Massive Open Online Courses (MOOCs) provides a unique platform where academia and industry can engage in effective collaborations and find possible answers to the problem of skilling at scale. Over the past few years we have seen several such initiatives emerge from the top MOOC platforms like the Professional Certificate courses of edX or Specializations of Coursera or the Industry Associate initiative by NPTEL to name a few. Though the operationalization varies across platforms, each of these programs see MOOC providers offer a series of courses from the universities along with the support of industry partners that recognises the skill sets offered in them. Learners who complete these courses are provided with certificates or badges that can be highlighted in their cover letter or resume or even in their LinkedIn profile. Many learners do share their success stories of utility of these courses in landing them a placement or in advancing their career.

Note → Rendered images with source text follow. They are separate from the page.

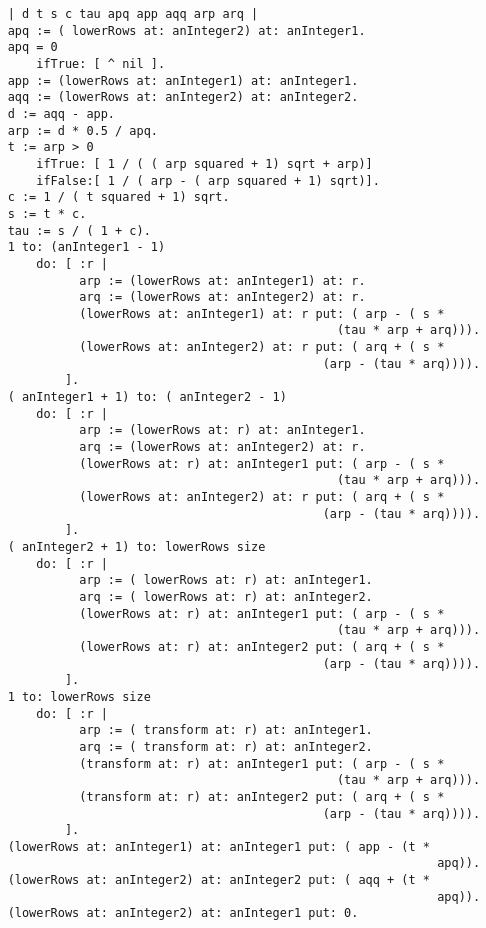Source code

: \begin{verbatim}
    | d t s c tau apq app aqq arp arq |
    apq := ( lowerRows at: anInteger2) at: anInteger1.
    apq = 0
        ifTrue: [ ^ nil ].
    app := (lowerRows at: anInteger1) at: anInteger1.
    aqq := (lowerRows at: anInteger2) at: anInteger2.
    d := aqq - app.
    arp := d * 0.5 / apq.
    t := arp > 0 
        ifTrue: [ 1 / ( ( arp squared + 1) sqrt + arp)]
        ifFalse:[ 1 / ( arp - ( arp squared + 1) sqrt)].
    c := 1 / ( t squared + 1) sqrt.
    s := t * c.
    tau := s / ( 1 + c).
    1 to: (anInteger1 - 1)
        do: [ :r |
              arp := (lowerRows at: anInteger1) at: r.
              arq := (lowerRows at: anInteger2) at: r.
              (lowerRows at: anInteger1) at: r put: ( arp - ( s * 
                                                  (tau * arp + arq))).
              (lowerRows at: anInteger2) at: r put: ( arq + ( s * 
                                                (arp - (tau * arq)))).
            ].
    ( anInteger1 + 1) to: ( anInteger2 - 1)
        do: [ :r |
              arp := (lowerRows at: r) at: anInteger1.
              arq := (lowerRows at: anInteger2) at: r.
              (lowerRows at: r) at: anInteger1 put: ( arp - ( s * 
                                                  (tau * arp + arq))).
              (lowerRows at: anInteger2) at: r put: ( arq + ( s * 
                                                (arp - (tau * arq)))).
            ].
    ( anInteger2 + 1) to: lowerRows size
        do: [ :r |
              arp := ( lowerRows at: r) at: anInteger1.
              arq := ( lowerRows at: r) at: anInteger2.
              (lowerRows at: r) at: anInteger1 put: ( arp - ( s * 
                                                  (tau * arp + arq))).
              (lowerRows at: r) at: anInteger2 put: ( arq + ( s * 
                                                (arp - (tau * arq)))).
            ].
    1 to: lowerRows size
        do: [ :r |
              arp := ( transform at: r) at: anInteger1.
              arq := ( transform at: r) at: anInteger2.
              (transform at: r) at: anInteger1 put: ( arp - ( s * 
                                                  (tau * arp + arq))).
              (transform at: r) at: anInteger2 put: ( arq + ( s * 
                                                (arp - (tau * arq)))).
            ].
    (lowerRows at: anInteger1) at: anInteger1 put: ( app - (t * 
                                                                apq)).
    (lowerRows at: anInteger2) at: anInteger2 put: ( aqq + (t * 
                                                                apq)).
    (lowerRows at: anInteger2) at: anInteger1 put: 0.
\end{verbatim}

"Massive Open Online Courses (MOOCs) provides a unique platform where academia and industry can engage in effective collaborations and find possible answers to the problem of skilling at scale"

The landscape of skill courses through MOOCs are so varied that on one end of the spectrum we do have courses for niche domain-specific skills like 'Data Science' or 'Machine Learning', while on the other end we have the more generic skill sets like 'Workplace Communication' or 'Business Writing'. This also opens up opportunity for industries to look at MOOCs as a "Cross-skilling" or "Upskilling" platform for their existing workforce and create favourable policies that encourage employees to enroll in them. The onus provided by the academic partners will then be the academic recognition of these courses within their operating space. For instance, consider the case of NPTEL courses like "Data Science for Engineers" or "Soft Skill Development". While the former can be used as an upskilling initiative within an Industry planning to create products/services related to data analytics, the latter course can be considered a cross-skilling course for all employees on essential soft skills required in the workplace. With NPTEL providing a proctored exam and certificate from the offering institute (IITs/IISc), there is an added incentive for the employee to take up these courses.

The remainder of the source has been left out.